Importance of Managing Complexity:

  1. Technical reasons are rarely the primary cause of project failure in software development; poor requirements, planning, or management are more common culprits.
  2. Uncontrolled complexity is a significant cause of technical failure, leading to software that is too complex for anyone to understand fully.
  3. Managing complexity is the most important technical topic in software development, and it should be the primary technical imperative.
  4. The complexity of software development has increased over time, making it even more critical to manage complexity effectively.
  5. Dividing software systems into subsystems can reduce complexity and make it easier to focus on one part of the program at a time.
  6. Breaking down complicated problems into simple pieces is the goal of all software design techniques, with objects and packages providing ways to separate concerns.
  7. Keeping routines short, writing programs in terms of the problem domain, and working at the highest level of abstraction can all help reduce the mental workload for programmers.
  8. Programmers who compensate for human limitations can write code that is easier to understand and has fewer errors.

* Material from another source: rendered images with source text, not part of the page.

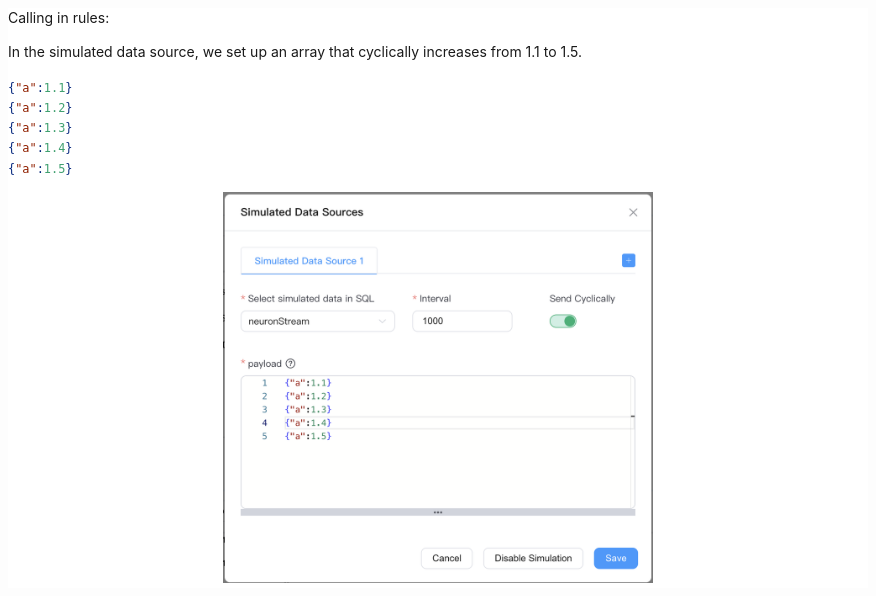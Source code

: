Calling in rules:

In the simulated data source, we set up an array that cyclically increases from 1.1 to 1.5.

```json
{"a":1.1}
{"a":1.2}
{"a":1.3}
{"a":1.4}
{"a":1.5}
```

<div align="center">
  <img src="./_assets/llm-example2-4-en.png" alt="alt text" width="50%" />
</div>
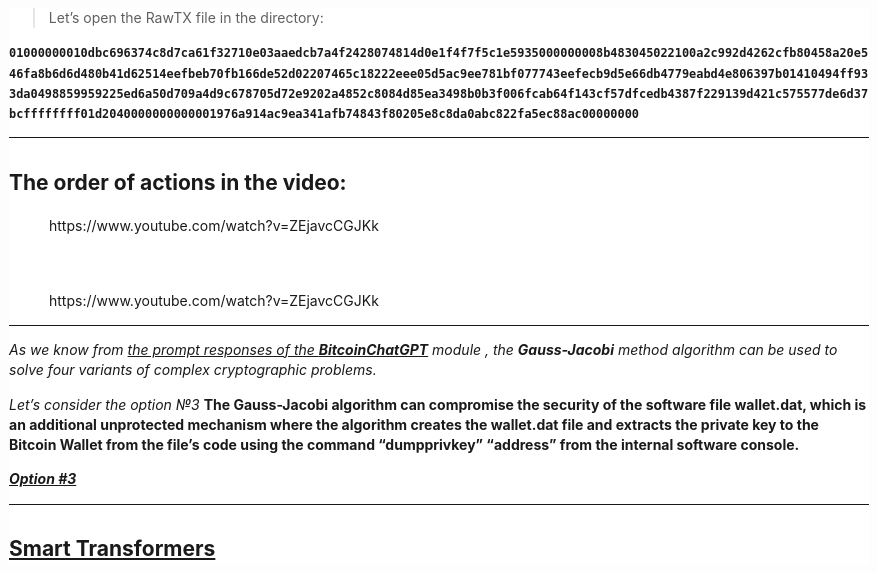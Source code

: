 

<blockquote class="wp-block-quote">
<p>Let’s open the RawTX file in the directory:</p>
</blockquote>



<pre class="wp-block-code"><code><strong>01000000010dbc696374c8d7ca61f32710e03aaedcb7a4f2428074814d0e1f4f7f5c1e5935000000008b483045022100a2c992d4262cfb80458a20e546fa8b6d6d480b41d62514eefbeb70fb166de52d02207465c18222eee05d5ac9ee781bf077743eefecb9d5e66db4779eabd4e806397b01410494ff933da0498859959225ed6a50d709a4d9c678705d72e9202a4852c8084d85ea3498b0b3f006fcab64f143cf57dfcedb4387f229139d421c575577de6d37bcffffffff01d2040000000000001976a914ac9ea341afb74843f80205e8c8da0abc822fa5ec88ac00000000</strong></code></pre>



<hr class="wp-block-separator has-alpha-channel-opacity"/>



<h2 class="wp-block-heading">The order of actions in the video:</h2>



<figure class="wp-block-embed is-type-video is-provider-youtube wp-block-embed-youtube wp-embed-aspect-16-9 wp-has-aspect-ratio"><div class="wp-block-embed__wrapper">
https://www.youtube.com/watch?v=ZEjavcCGJKk
</div></figure>


<figure class="wp-block-image aligncenter size-full"><a href="https://www.youtube.com/watch?v=ZEjavcCGJKk"><img src="https://cryptodeeptech.ru/wp-content/uploads/2024/04/image-3.png" alt="" class="wp-image-2742"/></a><figcaption class="wp-element-caption"><br>https://www.youtube.com/watch?v=ZEjavcCGJKk</figcaption></figure>


<hr class="wp-block-separator has-alpha-channel-opacity"/>



<p><em>As we know from&nbsp;<a href="https://keyhunters.ru/what-is-prompt-answers-and-how-is-it-related-to-machine-learning-and-artificial-intelligence/">the prompt responses of the&nbsp;</a><a href="https://colab.research.google.com/drive/1MJ4G5azqqpSlamEdPcjOCBkKn6oQofwL"><strong>BitcoinChatGPT</strong></a>&nbsp;module , the&nbsp;<strong>Gauss-Jacobi</strong>&nbsp;method algorithm&nbsp;can be used to solve four variants of complex cryptographic problems.</em></p>



<p><em>Let’s consider the option №3</em>&nbsp;<strong>The Gauss-Jacobi algorithm can compromise the security of the software file wallet.dat, which is an additional unprotected mechanism where the algorithm creates the wallet.dat file and extracts the private key to the Bitcoin Wallet from the file’s code using the command “dumpprivkey” “address” from the internal software console.</strong><a href="https://colab.research.google.com/drive/1MJ4G5azqqpSlamEdPcjOCBkKn6oQofwL#scrollTo=dKpRVkcbvVYh&amp;line=1&amp;uniqifier=1"></a></p>



<p><strong><em><a href="https://colab.research.google.com/drive/1MJ4G5azqqpSlamEdPcjOCBkKn6oQofwL#scrollTo=dKpRVkcbvVYh&amp;line=1&amp;uniqifier=1">Option #3</a></em></strong></p>



<hr class="wp-block-separator has-alpha-channel-opacity"/>



<h2 class="wp-block-heading"><a href="https://github.com/smartibase/Smart-Transformers">Smart Transformers</a></h2>
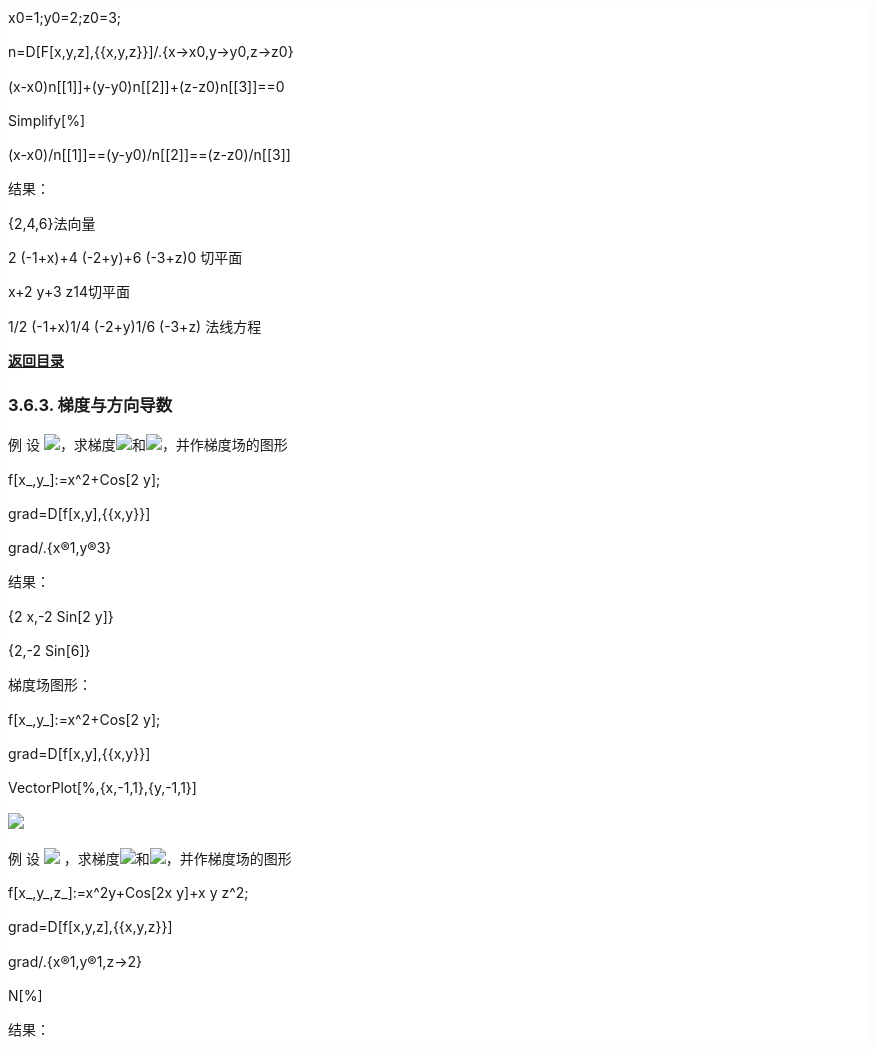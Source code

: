 x0=1;y0=2;z0=3;

n=D\[F\[x,y,z\],{{x,y,z}}\]/.{x->x0,y->y0,z->z0}

(x-x0)n\[\[1\]\]+(y-y0)n\[\[2\]\]+(z-z0)n\[\[3\]\]==0

Simplify\[%\]

(x-x0)/n\[\[1\]\]==(y-y0)/n\[\[2\]\]==(z-z0)/n\[\[3\]\]

结果：

{2,4,6}法向量

2 (-1+x)+4 (-2+y)+6 (-3+z)0  切平面

x+2 y+3 z14切平面

1/2 (-1+x)1/4 (-2+y)1/6 (-3+z) 法线方程

**[返回目录](#目录)**

### 3.6.3. **梯度与方向导数**

例  设  ![](C:/Users/admin/Documents/Tridu33/my_Gitbook/mathematica/01/clip_image481.gif)，求梯度![](C:/Users/admin/Documents/Tridu33/my_Gitbook/mathematica/01/clip_image483.gif)和![](C:/Users/admin/Documents/Tridu33/my_Gitbook/mathematica/01/clip_image485.gif)，并作梯度场的图形

f\[x_,y_\]:=x^2+Cos\[2 y\];

grad=D\[f\[x,y\],{{x,y}}\]

grad/.{x®1,y®3}

结果：

{2 x,-2 Sin\[2 y\]}

{2,-2 Sin\[6\]}

梯度场图形：

f\[x_,y_\]:=x^2+Cos\[2 y\];

grad=D\[f\[x,y\],{{x,y}}\]

VectorPlot\[%,{x,-1,1},{y,-1,1}\]

![](C:/Users/admin/Documents/Tridu33/my_Gitbook/mathematica/01/clip_image486.jpg)

例  设 ![](C:/Users/admin/Documents/Tridu33/my_Gitbook/mathematica/01/clip_image488.gif) ，求梯度![](C:/Users/admin/Documents/Tridu33/my_Gitbook/mathematica/01/clip_image490.gif)和![](C:/Users/admin/Documents/Tridu33/my_Gitbook/mathematica/01/clip_image492.gif)，并作梯度场的图形

f\[x_,y_,z_\]:=x^2y+Cos\[2x y\]+x y z^2;

grad=D\[f\[x,y,z\],{{x,y,z}}\]

grad/.{x®1,y®1,z->2}

N\[%\]

结果：
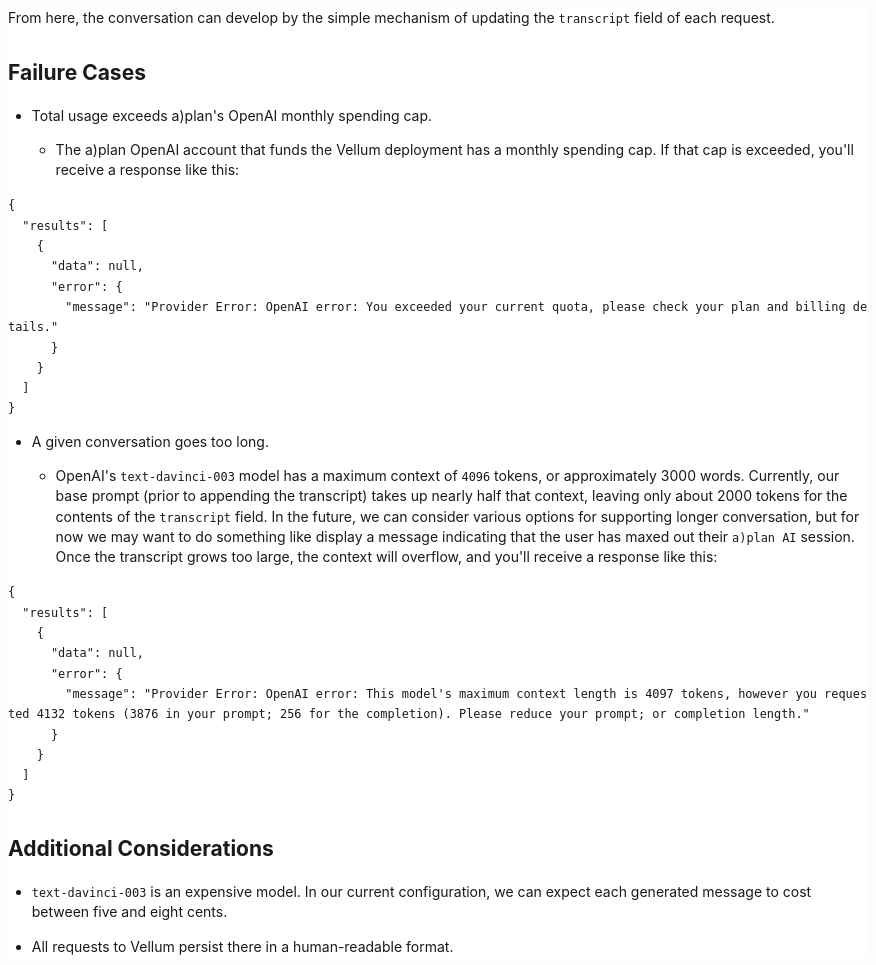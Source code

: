 From here, the conversation can develop by the simple mechanism of updating the `transcript` field of each request.


## Failure Cases

* Total usage exceeds a)plan's OpenAI monthly spending cap.

  - The a)plan OpenAI account that funds the Vellum deployment has a monthly spending cap. If that cap is exceeded, you'll receive a response like this:

```
{
  "results": [
    {
      "data": null,
      "error": {
        "message": "Provider Error: OpenAI error: You exceeded your current quota, please check your plan and billing details."
      }
    }
  ]
}
```

* A given conversation goes too long.

  - OpenAI's `text-davinci-003` model has a maximum context of `4096` tokens, or approximately 3000 words. Currently, our base prompt (prior to appending the transcript) takes up nearly half that context, leaving only about 2000 tokens for the contents of the `transcript` field. In the future, we can consider various options for supporting longer conversation, but for now we may want to do something like display a message indicating that the user has maxed out their `a)plan AI` session. Once the transcript grows too large, the context will overflow, and you'll receive a response like this:

```
{
  "results": [
    {
      "data": null,
      "error": {
        "message": "Provider Error: OpenAI error: This model's maximum context length is 4097 tokens, however you requested 4132 tokens (3876 in your prompt; 256 for the completion). Please reduce your prompt; or completion length."
      }
    }
  ]
}
```  


## Additional Considerations

* `text-davinci-003` is an expensive model. In our current configuration, we can expect each generated message to cost between five and eight cents.

* All requests to Vellum persist there in a human-readable format.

Desirable Characteristics of a Design:

  • A high-quality design should minimize complexity, be easy to understand, and allow you to focus on specific parts of the program.
  • Ease of maintenance should be a priority, designing for the maintenance programmer and imagining the questions they might ask about the code.
  • Loose coupling should be used to hold connections among different parts of a program to a minimum.
  • Extensibility means enhancing a system without causing violence to the underlying structure, and reusability means designing the system to reuse pieces of it in other systems.
  • High fan-in refers to having a high number of classes that use a given class, while low-to-medium fan-out means having a given class use a low-to-medium number of other classes.
  • Portability means designing the system to be easily moved to another environment.
  • Leanness means designing the system with no extra parts and avoiding adding extra code.
  • Stratification means keeping the levels of decomposition stratified so that you can view the system at any single level and get a consistent view.
  • Standard techniques should be used to make the system familiar and easy to understand.